While composing this week’s final installment of The Josei Alphabet, I was shocked to realize that I’ve never formally requested Yumi Tamura’s 7 Seeds. This is one of those situations that must be rectified as quickly as possible.
The series launched in Shogakukan’s Betsucomi, a shôjo magazine, before moving to josei anthology Flowers at some point during its still-ongoing run. Betsucomi has always seemed like it skews a little older than the average shôjo magazine, so this was probably a fairly easy transition. Flowers is one of those anthologies that seems positively fecund with license-request fodder. It’s home to the much-loved Kaze Hikaru (in glacial current release courtesy of Viz’s Shojo Beat line), and it had the privilege of publishing Moto Hagio’s “Iguana Girl,” one of the many highlights of A Drunken Dream and Other Stories. It was also the serialization home of Hagio’s much-praised, much-wanted Otherworld Barbara. So basically, if psychologically complex fantasy is published in Flowers, chances are good that the I-want-now factor will be high.
And 7 Seeds certainly sounds like Tamura isn’t stinting on the psychological complexity. It’s about Japanese youth who were placed in cryogenic suspension by the government as they prepared for the imminent, potentially apocalyptic collision of a meteor. Groups of teen-sicles were planted up and down Japan to ensure that the population would be able to rebuilt when the Earth’s environment was once again fit for habitation.
But, you know, humans in general and teens in particular rarely behave in ways we might expect, especially when we leave them a to-do list that we aren’t around to enforce. Our survivors, or “seeds,” have dramatically new circumstances to manage and old baggage to tote, which is bound to make survival and repopulation fairly complicated, wouldn’t you think? (The series is at the 20-volume point, so I’d hope things would be complicated.) The cast seems fairly huge, which is always a good sign, and the general nature of the series seems to be dramatic-episodic, combining lots of emotional nuance with neat, speculative world-building.
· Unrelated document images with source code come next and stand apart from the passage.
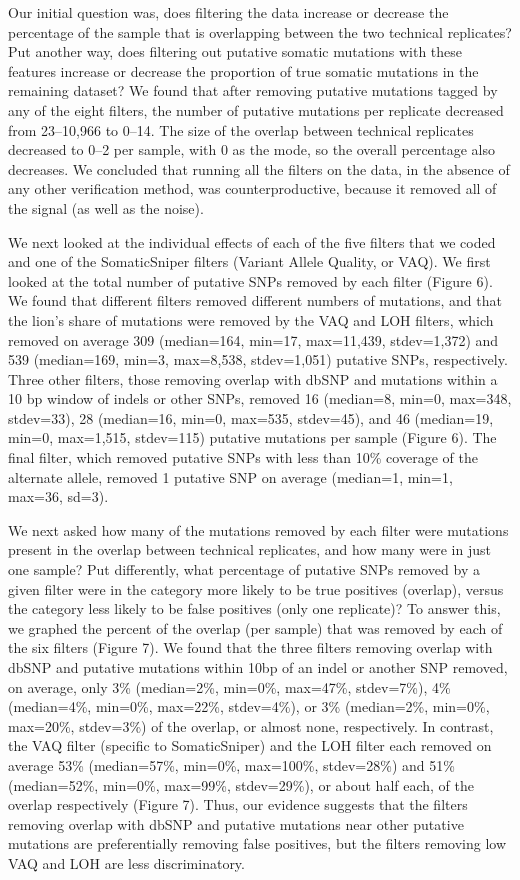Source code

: \documentclass[11pt]{article} %
\begin{document}
Our initial question was, does filtering the data increase or decrease the percentage of the sample that is overlapping between the two technical replicates? Put another way, does filtering out putative somatic mutations with these features increase or decrease the proportion of true somatic mutations in the remaining dataset? We found that after removing putative mutations tagged by any of the eight filters, the number of putative mutations per replicate decreased from 23--10,966 to 0--14. The size of the overlap between technical replicates decreased to 0--2 per sample, with 0 as the mode, so the overall percentage also decreases. We concluded that running all the filters on the data, in the absence of any other verification method, was counterproductive, because it removed all of the signal (as well as the noise). 

We next looked at the individual effects of each of the five filters that we coded and one of the SomaticSniper filters (Variant Allele Quality, or VAQ). We first looked at the total number of putative SNPs removed by each filter (Figure 6). We found that different filters removed different numbers of mutations, and that the lion's share of mutations were removed by the VAQ and LOH filters, which removed on average 309 (median=164, min=17, max=11,439, stdev=1,372) and 539 (median=169, min=3, max=8,538, stdev=1,051) putative SNPs, respectively. Three other filters, those removing overlap with dbSNP and mutations within a 10 bp window of indels or other SNPs, removed 16 (median=8, min=0, max=348, stdev=33), 28 (median=16, min=0, max=535, stdev=45), and 46 (median=19, min=0, max=1,515, stdev=115) putative mutations per sample (Figure 6). The final filter, which removed putative SNPs with less than 10\% coverage of the alternate allele, removed 1 putative SNP on average (median=1, min=1, max=36, sd=3). 

We next asked how many of the mutations removed by each filter were mutations present in the overlap between technical replicates, and how many were in just one sample? Put differently, what percentage of putative SNPs removed by a given filter were in the category more likely to be true positives (overlap), versus the category less likely to be false positives (only one replicate)? To answer this, we graphed the percent of the overlap (per sample) that was removed by each of the six filters (Figure 7). We found that the three filters removing overlap with dbSNP and putative mutations within 10bp of an indel or another SNP removed, on average, only 3\% (median=2\%, min=0\%, max=47\%, stdev=7\%), 4\% (median=4\%, min=0\%, max=22\%, stdev=4\%), or 3\% (median=2\%, min=0\%, max=20\%, stdev=3\%) of the overlap, or almost none, respectively. In contrast, the VAQ filter (specific to SomaticSniper) and the LOH filter each removed on average 53\% (median=57\%, min=0\%, max=100\%, stdev=28\%) and 51\% (median=52\%, min=0\%, max=99\%, stdev=29\%), or about half each, of the overlap respectively (Figure 7). Thus, our evidence suggests that the filters removing overlap with dbSNP and putative mutations near other putative mutations are preferentially removing false positives, but the filters removing low VAQ and LOH are less discriminatory. 
\end{document}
You knew without me having to tell you that it’s being published in French, right? Pika has slowly made its way to the 10th volume, and while a slow release schedule isn’t ideal, I always feel it’s better than not getting a series at all, which is where we are right now. And Pika allows you to see gorgeous sample pages from the first eight volumes.
Tamura is hardly unknown to English-reading audiences. Viz published her 27-volume Basara. That series is frequently described with dreamy fondness by its partisans, and I’m sure 7 Seeds would engender the same kind of fondness and loyalty if someone is kind enough to publish it already.